ICTCLD502
Design and implement highly-available cloud infrastructure


Application

This unit describes the skills and knowledge required to design and implement fault tolerant and scalable workloads to achieve high availability in a cloud environment.

The unit applies to cloud computing architects, cloud developers, cloud engineers and those engaged in designing and implementing cloud computing solutions for a business. It applies to individuals in Information Communications Technology (ICT) professions involved in systems design and systems architecture.

No licensing, legislative or certification requirements apply to this unit at the time of publication.


Elements and Performance Criteria

ELEMENTS

PERFORMANCE CRITERIA

Elements describe the essential outcomes.

Performance criteria describe the performance needed to demonstrate achievement of the element.

1. Identify high-availability requirements

1.1 Determine reliability, recoverability and service levels required for application

1.2 Determine cloud infrastructure according to business needs

1.3 Identify level of shared security responsibility models according to business needs

2. Evaluate architecture availability

2.1 Review architecture of traditional multi-tier web application in non-cloud environment and identify high availability requirements

2.2 Identify any single points of failure

2.3 Estimate recovery objectives for multi-tier web components and for overall architecture

2.4 Determine components that must scale vertically and the potential impact on system availability

2.5 Document architecture review findings according to business needs

3. Design cloud-based architecture for high availability

3.1 Design equivalent architecture for high availability using cloud services

3.2 Identify and remove single points of failure as required

3.3 Estimate recovery objectives for each component and overall architecture

3.4 Determine components that must scale vertically and the potential impact on system availability

3.5 Document architecture design according to business needs

4. Implement cloud-based architecture for high availability

4.1 Implement architecture design in cloud environment

4.2 Demonstrate connectivity between resources at all tiers

4.3 Monitor and measure availability of resources

4.4 Simulate failures of component and confirm that infrastructure is fault tolerant

4.5 Simulate resizing components likely to impact performance and measure availability impact

4.6 Compare and document simulation findings according to documented design

5. Finalise cloud infrastructure

5.1 Adjust and improve availability of architecture according to simulations as required

5.2 Confirm, seek and respond to feedback with required personnel

5.3 Obtain final sign off from required personnel

Evidence of Performance

The candidate must demonstrate the ability to complete the tasks outlined in the elements, performance criteria and foundation skills of this unit, and to:

design and implement at least one fault tolerant cloud infrastructure on a cloud platform resilient to networking, compute, storage, database and data centre failures

design and deploy automated infrastructure scaling for at least one business need

simulate failures of at least one component and demonstrate is fault tolerant.

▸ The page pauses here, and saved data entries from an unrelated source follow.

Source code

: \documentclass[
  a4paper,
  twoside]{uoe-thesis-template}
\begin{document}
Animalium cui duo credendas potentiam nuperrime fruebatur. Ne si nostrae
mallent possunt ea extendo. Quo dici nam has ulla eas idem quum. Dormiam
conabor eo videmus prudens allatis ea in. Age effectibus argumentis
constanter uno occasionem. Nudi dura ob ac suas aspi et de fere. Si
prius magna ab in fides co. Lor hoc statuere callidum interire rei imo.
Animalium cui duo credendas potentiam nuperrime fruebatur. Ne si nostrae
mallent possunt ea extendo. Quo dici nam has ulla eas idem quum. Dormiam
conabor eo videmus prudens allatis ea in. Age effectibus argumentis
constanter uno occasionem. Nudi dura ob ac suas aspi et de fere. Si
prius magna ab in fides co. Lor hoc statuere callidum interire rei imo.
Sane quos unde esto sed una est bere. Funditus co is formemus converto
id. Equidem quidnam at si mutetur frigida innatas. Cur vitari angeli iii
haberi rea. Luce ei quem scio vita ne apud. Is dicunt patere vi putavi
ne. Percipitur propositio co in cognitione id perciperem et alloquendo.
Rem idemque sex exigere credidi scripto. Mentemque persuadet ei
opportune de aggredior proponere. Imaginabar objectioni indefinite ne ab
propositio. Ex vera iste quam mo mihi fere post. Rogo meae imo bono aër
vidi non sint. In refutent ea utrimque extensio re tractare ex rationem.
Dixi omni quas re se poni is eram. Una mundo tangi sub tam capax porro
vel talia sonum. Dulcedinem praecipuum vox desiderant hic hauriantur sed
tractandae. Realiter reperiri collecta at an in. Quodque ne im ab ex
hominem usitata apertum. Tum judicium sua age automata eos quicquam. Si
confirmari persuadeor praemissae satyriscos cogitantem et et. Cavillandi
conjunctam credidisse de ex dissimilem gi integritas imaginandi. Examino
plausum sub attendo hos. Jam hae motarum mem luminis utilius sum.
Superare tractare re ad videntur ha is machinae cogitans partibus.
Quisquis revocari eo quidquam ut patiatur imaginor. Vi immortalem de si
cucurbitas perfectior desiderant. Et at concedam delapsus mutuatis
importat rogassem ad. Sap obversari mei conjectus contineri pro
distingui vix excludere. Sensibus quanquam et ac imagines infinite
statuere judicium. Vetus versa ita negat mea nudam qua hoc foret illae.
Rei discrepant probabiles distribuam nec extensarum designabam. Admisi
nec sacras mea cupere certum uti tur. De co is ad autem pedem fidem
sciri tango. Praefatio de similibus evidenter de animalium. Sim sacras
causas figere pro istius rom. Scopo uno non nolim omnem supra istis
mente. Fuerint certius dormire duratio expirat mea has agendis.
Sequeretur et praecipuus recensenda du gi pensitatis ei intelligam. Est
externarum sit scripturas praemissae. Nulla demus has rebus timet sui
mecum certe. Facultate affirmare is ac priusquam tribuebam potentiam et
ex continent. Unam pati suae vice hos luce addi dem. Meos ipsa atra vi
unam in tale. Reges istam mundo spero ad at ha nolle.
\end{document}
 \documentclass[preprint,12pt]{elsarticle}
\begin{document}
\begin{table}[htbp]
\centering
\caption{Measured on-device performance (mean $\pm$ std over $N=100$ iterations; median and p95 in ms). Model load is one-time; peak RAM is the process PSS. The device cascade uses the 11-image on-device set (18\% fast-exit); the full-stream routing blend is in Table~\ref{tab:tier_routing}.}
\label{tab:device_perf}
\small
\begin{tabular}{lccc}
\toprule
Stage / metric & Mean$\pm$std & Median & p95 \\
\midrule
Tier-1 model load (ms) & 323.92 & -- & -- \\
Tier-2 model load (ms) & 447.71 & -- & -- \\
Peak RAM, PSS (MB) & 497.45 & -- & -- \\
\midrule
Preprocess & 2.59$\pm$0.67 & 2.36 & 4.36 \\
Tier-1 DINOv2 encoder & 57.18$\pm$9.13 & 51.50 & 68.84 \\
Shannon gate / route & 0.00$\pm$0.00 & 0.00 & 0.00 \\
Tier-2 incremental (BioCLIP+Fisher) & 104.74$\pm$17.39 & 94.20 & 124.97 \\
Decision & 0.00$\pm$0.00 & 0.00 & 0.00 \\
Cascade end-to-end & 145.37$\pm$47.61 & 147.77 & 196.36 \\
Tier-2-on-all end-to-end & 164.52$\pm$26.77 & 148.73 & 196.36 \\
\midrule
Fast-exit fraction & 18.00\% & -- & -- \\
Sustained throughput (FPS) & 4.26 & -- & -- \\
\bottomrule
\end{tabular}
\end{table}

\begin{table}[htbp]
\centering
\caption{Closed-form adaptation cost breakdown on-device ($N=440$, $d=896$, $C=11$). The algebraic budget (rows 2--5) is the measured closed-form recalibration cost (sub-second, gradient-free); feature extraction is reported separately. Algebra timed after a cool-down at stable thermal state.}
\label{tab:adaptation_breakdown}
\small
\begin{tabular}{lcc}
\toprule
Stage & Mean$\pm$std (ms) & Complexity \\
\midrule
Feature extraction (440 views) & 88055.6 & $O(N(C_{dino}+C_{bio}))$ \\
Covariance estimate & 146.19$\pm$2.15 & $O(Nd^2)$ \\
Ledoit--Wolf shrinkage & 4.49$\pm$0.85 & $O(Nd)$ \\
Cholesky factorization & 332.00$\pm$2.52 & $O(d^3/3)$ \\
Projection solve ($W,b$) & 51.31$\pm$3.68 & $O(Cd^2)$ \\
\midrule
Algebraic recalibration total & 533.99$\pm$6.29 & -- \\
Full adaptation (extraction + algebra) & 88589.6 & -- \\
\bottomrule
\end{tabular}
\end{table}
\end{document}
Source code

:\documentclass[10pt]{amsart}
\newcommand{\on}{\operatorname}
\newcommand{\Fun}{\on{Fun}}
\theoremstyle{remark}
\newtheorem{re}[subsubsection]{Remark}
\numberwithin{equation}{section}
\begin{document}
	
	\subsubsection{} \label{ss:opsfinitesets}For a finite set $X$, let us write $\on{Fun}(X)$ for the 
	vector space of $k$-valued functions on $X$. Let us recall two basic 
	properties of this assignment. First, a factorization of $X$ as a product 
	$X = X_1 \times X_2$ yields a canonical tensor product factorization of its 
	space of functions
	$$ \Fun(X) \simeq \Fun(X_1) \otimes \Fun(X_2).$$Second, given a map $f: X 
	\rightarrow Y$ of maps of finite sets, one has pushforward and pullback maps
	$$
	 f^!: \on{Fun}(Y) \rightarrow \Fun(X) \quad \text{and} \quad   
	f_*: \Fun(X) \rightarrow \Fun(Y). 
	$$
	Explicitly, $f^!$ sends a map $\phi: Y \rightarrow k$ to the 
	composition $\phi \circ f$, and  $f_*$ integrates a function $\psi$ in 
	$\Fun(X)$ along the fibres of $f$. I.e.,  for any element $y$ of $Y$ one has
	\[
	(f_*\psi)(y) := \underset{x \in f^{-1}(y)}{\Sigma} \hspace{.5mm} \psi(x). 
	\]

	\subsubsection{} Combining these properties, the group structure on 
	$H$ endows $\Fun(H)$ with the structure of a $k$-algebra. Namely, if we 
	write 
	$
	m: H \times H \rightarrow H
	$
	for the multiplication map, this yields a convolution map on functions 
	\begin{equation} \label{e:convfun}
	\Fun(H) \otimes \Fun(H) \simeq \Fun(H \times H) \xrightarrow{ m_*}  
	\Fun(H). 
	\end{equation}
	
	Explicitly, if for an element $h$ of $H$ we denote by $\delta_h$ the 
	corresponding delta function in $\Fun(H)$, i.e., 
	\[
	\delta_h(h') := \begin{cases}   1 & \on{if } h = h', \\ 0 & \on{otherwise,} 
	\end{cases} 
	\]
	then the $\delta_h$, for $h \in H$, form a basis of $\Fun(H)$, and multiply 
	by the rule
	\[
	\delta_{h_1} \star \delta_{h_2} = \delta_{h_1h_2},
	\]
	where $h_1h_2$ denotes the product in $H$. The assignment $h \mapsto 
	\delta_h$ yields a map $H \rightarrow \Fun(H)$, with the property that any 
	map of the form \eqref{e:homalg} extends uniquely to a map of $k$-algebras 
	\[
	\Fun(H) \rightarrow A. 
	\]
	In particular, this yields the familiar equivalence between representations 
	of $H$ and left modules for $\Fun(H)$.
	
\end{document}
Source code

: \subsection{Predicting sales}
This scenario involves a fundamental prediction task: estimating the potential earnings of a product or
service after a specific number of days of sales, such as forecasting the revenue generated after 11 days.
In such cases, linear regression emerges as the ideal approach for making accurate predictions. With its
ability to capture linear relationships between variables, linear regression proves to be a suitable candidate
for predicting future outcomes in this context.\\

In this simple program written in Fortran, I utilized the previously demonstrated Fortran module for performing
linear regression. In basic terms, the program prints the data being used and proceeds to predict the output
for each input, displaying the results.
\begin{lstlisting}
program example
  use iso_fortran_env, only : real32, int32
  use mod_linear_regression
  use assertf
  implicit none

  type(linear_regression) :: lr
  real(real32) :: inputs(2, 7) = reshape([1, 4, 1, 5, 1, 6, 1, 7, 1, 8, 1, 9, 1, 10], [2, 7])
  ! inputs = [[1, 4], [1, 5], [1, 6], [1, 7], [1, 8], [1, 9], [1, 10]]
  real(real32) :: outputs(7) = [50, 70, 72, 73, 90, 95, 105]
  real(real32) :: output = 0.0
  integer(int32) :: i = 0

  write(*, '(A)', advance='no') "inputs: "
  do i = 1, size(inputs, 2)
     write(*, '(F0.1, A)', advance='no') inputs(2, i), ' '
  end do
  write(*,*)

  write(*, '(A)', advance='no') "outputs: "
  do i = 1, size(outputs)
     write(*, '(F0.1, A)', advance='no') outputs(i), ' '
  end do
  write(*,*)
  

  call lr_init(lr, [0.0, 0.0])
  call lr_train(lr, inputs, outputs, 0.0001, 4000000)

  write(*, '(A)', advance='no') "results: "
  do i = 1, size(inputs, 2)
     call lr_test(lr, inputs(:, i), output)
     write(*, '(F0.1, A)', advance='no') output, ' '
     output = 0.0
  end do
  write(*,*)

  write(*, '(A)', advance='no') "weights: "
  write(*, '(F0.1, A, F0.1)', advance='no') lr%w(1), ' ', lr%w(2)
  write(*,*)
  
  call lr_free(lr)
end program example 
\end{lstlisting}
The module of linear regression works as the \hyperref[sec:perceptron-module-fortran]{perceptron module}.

In the course of the above, the candidate must:

use cloud management console, software development kits or command line tools

define, monitor and record resource availability in cloud environment, including:

reliability

recoverability

service levels

scalability.


Evidence of Knowledge

The candidate must demonstrate knowledge to complete the tasks outlined in the elements, performance criteria and foundation skills of this unit. This includes knowledge of:

industry technology standards used in cloud computing solutions and services

current industry standard hardware and software products, their general features, capabilities and application, including storage technology

different cloud cost models as they relate to scalability of cloud infrastructure

definitions, functions, features and uses of different cloud infrastructure resources as they apply in cloud architecture to high availability, including:

fault tolerance and single points of failure

reliability as defined by mean time to failure (MTTF), to repair (MTTR) and between failures (MTBF)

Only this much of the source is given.